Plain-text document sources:

□ □ □

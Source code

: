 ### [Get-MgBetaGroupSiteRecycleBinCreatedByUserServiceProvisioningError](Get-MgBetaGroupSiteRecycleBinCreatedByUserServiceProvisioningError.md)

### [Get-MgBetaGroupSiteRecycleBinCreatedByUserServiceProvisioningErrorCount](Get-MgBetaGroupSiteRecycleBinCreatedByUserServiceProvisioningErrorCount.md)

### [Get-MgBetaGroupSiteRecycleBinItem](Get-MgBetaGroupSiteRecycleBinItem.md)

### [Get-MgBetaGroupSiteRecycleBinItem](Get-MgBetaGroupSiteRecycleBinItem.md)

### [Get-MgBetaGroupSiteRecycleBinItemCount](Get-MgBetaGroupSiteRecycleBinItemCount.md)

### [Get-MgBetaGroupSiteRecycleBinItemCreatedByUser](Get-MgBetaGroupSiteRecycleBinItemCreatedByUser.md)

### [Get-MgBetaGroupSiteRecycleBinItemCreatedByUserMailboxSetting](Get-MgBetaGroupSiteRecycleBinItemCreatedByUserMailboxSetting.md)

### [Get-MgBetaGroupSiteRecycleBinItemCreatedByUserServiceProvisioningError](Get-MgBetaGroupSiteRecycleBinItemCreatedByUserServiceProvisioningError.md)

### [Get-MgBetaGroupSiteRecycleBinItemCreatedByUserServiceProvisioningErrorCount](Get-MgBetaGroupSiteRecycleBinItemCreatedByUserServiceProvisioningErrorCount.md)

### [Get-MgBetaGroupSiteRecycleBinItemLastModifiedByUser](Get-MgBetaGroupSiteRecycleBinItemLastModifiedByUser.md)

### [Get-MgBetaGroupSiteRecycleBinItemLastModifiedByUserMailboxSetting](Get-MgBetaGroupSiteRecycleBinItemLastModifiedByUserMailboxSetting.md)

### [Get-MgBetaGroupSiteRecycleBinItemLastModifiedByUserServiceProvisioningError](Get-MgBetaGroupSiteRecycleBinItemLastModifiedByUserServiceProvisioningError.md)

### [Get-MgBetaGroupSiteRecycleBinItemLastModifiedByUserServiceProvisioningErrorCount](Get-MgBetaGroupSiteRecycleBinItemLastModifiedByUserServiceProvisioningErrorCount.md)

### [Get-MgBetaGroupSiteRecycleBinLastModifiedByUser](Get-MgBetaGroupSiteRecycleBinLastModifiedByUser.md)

□ □ □

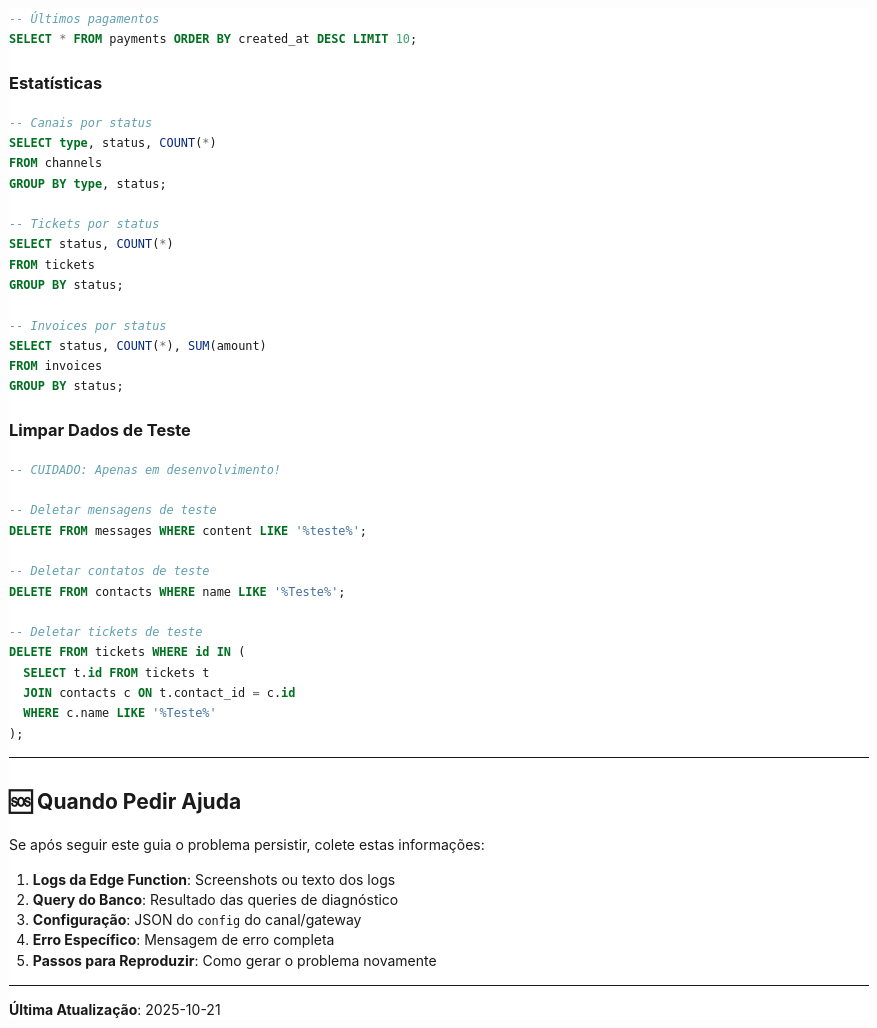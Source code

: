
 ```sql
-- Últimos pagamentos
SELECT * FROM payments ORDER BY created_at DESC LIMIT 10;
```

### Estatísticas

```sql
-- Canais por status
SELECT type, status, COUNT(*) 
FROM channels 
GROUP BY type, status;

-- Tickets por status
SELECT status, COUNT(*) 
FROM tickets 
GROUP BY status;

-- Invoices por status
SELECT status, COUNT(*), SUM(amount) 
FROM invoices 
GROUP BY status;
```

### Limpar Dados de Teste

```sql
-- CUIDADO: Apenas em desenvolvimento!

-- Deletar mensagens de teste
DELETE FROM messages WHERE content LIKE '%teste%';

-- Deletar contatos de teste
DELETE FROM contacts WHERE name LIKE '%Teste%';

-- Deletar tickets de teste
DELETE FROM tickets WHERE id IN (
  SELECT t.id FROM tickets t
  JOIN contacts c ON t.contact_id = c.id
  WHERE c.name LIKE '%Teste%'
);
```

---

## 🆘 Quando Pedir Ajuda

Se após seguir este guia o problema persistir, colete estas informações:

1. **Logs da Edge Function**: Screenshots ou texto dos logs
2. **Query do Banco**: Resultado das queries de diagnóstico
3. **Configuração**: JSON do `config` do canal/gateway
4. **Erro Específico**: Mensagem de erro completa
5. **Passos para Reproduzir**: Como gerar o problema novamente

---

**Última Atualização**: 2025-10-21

□ □ □

If a line of the data holds the string "FROM", count it. Then state the total and nothing more.

8